Department of Neurology, the Second Affiliated Hospital of Chong Qing Medical University, Number 76, LinJiang Road, YuZhong District, 400010 Chong Qing, China.
Department of Neurology, the Second Affiliated Hospital of Chong Qing Medical University, Number 76, LinJiang Road, YuZhong District, 400010 Chong Qing, China.
Atherosclerosis. 2014 Jan;232(1):199-203. doi: 10.1016/j.atherosclerosis.2013.11.040. Epub 2013 Nov 25.
To examine associations of matrix metalloproteinase-9 (MMP-9) and monocyte chemoattractant protein-1 (MCP-1) concentrations with the severity of carotid atherosclerosis, based on measurements of carotid plaque and intima-media thickness (IMT).
This cross-sectional study included 116 stroke-free participants (45.7% males, 54.3% females; mean age, 64.73 ± 14.53 years). Serum MMP-9 and MCP-1 concentrations were measured, and plaque morphology, including total plaque score (PS), plaque stability, and IMT, was assessed ultrasonographically. Participants were grouped according to total PS (0, 1-2, ≥ 3), plaque stability (no plaque, stable, unstable) and IMT tertiles (<0.8 mm, 0.8-1 mm, >1 mm). Multinomial logistic regression models were used to assess the associations of MMP-9 and MCP-1 concentrations with plaque and IMT values after adjusting for vascular risk factors.
MMP-9 quartiles (vs. quartile 1) were significantly associated with a greater prevalence of plaque instability [Q2: odds ratio (OR) = 5.13, 95% confidence interval (CI) = 1.01-24.9, p = 0.042; Q3: OR = 15.5, 95% CI = 3.1-78.1, p = 0.001; Q4: OR = 13.2, 95% CI = 2.7-64.97, p = 0.001] and high total PS (Q3: OR = 10.02, 95% CI = 1.5-65.33, p = 0.016; Q4: OR = 21.5, 95% CI = 3.5-132.1, p = 0.001). MCP-1 concentration was significantly associated with IMT (OR = 22.94, 95% CI = 2.14-245.66, p = 0.01).
Elevated serum MMP-9 concentration was independently associated with high total carotid artery PS, plaque instability, and large IMT value. MCP-1 concentration was independently associated with IMT, but not with plaque morphology.
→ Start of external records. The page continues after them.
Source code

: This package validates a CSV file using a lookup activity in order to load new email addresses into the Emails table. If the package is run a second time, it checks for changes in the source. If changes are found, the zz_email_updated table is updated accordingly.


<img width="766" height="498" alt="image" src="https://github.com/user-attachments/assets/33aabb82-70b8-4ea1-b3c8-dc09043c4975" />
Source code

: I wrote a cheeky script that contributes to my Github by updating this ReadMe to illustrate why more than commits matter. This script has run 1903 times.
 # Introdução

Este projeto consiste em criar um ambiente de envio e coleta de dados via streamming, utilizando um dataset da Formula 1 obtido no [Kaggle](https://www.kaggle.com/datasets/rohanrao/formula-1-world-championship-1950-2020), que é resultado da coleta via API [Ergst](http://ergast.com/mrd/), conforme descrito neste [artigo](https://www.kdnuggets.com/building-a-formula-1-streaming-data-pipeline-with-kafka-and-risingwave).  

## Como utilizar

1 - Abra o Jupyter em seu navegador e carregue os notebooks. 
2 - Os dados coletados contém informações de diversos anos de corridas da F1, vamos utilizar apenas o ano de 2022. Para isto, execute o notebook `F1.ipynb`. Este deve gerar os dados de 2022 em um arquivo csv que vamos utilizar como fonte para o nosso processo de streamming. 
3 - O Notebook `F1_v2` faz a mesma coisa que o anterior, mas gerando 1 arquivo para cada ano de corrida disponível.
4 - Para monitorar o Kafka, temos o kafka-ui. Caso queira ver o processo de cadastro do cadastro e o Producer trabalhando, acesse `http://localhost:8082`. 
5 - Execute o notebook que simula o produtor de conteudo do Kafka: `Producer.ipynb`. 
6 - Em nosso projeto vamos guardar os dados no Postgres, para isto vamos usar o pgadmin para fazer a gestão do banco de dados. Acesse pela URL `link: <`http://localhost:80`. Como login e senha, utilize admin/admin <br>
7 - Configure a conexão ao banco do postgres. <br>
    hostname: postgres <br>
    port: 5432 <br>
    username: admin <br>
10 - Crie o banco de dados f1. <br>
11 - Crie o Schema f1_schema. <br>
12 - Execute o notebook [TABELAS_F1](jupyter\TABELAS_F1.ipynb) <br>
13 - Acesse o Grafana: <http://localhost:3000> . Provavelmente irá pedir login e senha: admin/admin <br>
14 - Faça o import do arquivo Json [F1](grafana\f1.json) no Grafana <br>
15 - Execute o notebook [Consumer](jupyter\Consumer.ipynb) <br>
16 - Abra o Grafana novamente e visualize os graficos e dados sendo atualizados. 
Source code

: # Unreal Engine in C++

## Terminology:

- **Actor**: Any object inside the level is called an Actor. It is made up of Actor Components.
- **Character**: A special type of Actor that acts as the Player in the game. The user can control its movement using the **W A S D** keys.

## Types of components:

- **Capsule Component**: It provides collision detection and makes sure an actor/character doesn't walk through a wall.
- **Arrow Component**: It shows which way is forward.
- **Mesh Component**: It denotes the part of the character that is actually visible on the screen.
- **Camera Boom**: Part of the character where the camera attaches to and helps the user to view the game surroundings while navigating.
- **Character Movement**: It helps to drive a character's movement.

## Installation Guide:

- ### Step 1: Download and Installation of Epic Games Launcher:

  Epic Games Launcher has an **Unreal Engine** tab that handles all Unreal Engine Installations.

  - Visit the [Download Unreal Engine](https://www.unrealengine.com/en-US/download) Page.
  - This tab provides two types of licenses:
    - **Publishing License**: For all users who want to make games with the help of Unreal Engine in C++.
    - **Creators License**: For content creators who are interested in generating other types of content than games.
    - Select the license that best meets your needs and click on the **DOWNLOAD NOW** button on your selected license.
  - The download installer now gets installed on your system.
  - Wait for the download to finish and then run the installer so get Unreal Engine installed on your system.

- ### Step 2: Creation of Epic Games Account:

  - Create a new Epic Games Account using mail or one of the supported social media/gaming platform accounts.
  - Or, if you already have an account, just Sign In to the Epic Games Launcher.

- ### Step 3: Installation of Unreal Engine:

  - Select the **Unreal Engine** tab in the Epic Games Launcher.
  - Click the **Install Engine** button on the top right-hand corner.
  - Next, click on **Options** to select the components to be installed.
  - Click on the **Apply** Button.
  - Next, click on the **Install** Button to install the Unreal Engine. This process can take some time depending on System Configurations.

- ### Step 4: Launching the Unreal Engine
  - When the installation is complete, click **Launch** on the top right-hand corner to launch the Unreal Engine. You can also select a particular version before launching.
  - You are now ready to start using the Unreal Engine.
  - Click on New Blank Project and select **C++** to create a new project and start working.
基于颈动脉斑块和内-中膜厚度(IMT)的测量,探讨基质金属蛋白酶-9(MMP-9)和单核细胞趋化蛋白-1(MCP-1)浓度与颈动脉粥样硬化严重程度的关系。
这项横断面研究纳入了 116 名无卒中参与者(男性占 45.7%,女性占 54.3%;平均年龄 64.73±14.53 岁)。测量了血清 MMP-9 和 MCP-1 浓度,并通过超声评估了斑块形态,包括总斑块评分(PS)、斑块稳定性和 IMT。参与者根据总 PS(0、1-2、≥3)、斑块稳定性(无斑块、稳定、不稳定)和 IMT 三分位(<0.8mm、0.8-1mm、>1mm)进行分组。调整血管危险因素后,采用多项逻辑回归模型评估 MMP-9 和 MCP-1 浓度与斑块和 IMT 值的关系。
与 MMP-9 四分位(与四分位 1 相比)相比,四分位 2(比值比[OR] = 5.13,95%置信区间[CI] = 1.01-24.9,p = 0.042)、四分位 3(OR = 15.5,95%CI = 3.1-78.1,p = 0.001)和四分位 4(OR = 13.2,95%CI = 2.7-64.97,p = 0.001)的斑块不稳定发生率显著更高。MCP-1 浓度与 IMT 显著相关(OR = 22.94,95%CI = 2.14-245.66,p = 0.01)。
血清 MMP-9 浓度升高与颈动脉总 PS 高、斑块不稳定和 IMT 值大独立相关。MCP-1 浓度与 IMT 独立相关,但与斑块形态无关。